**Task statement**. Print exactly the lines below between the line holding "connection: 维护本链接的信息" and the line holding "- net/200: send(201) & stage1", inclusive, and nothing more.

======== Source records ========

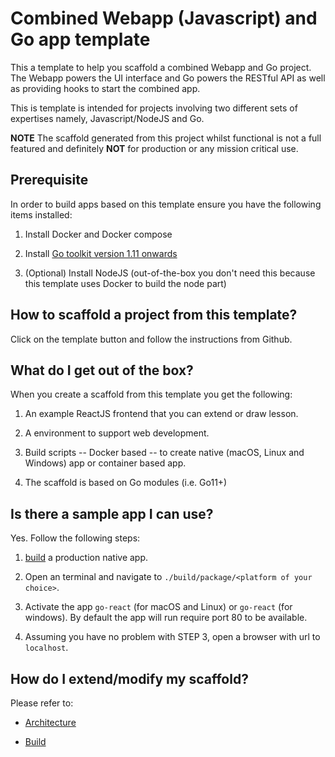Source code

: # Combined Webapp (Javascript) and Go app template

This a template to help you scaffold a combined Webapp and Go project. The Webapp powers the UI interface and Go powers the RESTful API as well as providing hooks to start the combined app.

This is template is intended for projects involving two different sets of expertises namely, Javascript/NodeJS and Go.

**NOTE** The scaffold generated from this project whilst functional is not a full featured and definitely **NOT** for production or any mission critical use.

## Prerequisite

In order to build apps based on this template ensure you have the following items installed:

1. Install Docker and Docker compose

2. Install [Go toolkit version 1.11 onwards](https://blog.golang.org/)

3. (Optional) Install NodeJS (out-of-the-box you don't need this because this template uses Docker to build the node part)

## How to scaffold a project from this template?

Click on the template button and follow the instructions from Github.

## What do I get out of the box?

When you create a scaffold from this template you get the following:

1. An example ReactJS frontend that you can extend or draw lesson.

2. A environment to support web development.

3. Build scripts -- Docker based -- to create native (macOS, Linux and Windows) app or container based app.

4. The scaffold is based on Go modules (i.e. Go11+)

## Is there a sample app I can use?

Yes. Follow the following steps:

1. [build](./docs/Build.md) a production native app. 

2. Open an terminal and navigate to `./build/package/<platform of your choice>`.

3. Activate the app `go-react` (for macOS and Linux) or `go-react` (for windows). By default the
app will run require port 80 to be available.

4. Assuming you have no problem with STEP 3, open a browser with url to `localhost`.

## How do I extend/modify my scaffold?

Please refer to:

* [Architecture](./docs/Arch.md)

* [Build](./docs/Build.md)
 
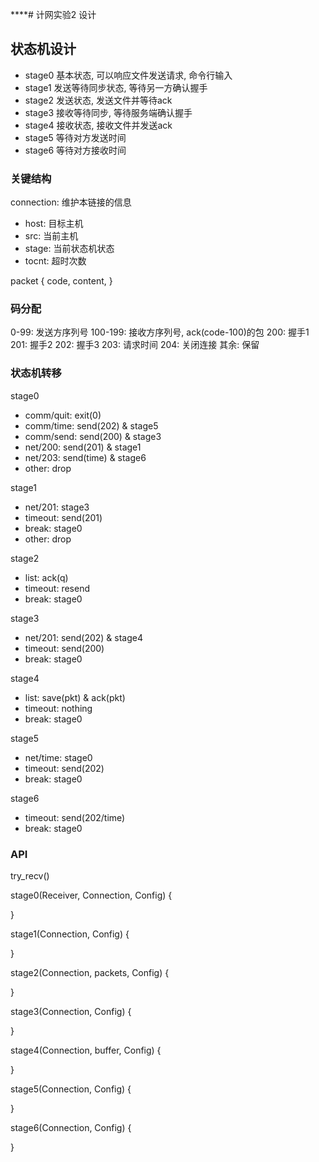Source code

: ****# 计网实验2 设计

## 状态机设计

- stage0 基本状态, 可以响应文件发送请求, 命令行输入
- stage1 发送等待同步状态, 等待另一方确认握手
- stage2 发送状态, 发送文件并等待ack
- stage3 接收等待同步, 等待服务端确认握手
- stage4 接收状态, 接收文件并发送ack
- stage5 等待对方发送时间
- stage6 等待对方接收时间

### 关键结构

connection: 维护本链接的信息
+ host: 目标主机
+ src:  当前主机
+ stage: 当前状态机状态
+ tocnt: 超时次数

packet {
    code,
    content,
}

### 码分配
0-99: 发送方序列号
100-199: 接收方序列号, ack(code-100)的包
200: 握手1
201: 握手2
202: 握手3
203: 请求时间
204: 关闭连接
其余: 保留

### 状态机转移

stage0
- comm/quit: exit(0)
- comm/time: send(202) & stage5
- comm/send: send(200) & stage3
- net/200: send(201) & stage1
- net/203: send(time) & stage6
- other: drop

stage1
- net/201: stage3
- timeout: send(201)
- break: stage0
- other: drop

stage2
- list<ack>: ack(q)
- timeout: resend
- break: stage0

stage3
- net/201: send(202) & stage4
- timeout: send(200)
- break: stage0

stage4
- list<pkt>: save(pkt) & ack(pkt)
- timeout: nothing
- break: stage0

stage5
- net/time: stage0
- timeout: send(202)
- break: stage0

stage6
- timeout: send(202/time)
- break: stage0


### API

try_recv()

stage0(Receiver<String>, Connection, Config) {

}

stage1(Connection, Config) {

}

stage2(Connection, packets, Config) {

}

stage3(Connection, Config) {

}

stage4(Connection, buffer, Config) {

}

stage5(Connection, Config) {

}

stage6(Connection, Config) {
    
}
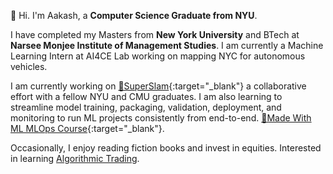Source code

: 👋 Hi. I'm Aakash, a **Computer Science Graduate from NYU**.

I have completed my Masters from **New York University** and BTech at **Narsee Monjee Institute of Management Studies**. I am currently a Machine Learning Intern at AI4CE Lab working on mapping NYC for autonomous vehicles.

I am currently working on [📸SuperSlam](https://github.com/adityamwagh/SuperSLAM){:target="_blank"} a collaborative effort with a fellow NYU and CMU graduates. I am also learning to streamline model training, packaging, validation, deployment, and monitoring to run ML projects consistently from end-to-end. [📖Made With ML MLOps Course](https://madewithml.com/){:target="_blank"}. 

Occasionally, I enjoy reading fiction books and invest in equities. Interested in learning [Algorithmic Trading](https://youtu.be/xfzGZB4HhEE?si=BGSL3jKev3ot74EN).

========

**Your response**.
connection: 维护本链接的信息
+ host: 目标主机
+ src:  当前主机
+ stage: 当前状态机状态
+ tocnt: 超时次数

packet {
    code,
    content,
}

### 码分配
0-99: 发送方序列号
100-199: 接收方序列号, ack(code-100)的包
200: 握手1
201: 握手2
202: 握手3
203: 请求时间
204: 关闭连接
其余: 保留

### 状态机转移

stage0
- comm/quit: exit(0)
- comm/time: send(202) & stage5
- comm/send: send(200) & stage3
- net/200: send(201) & stage1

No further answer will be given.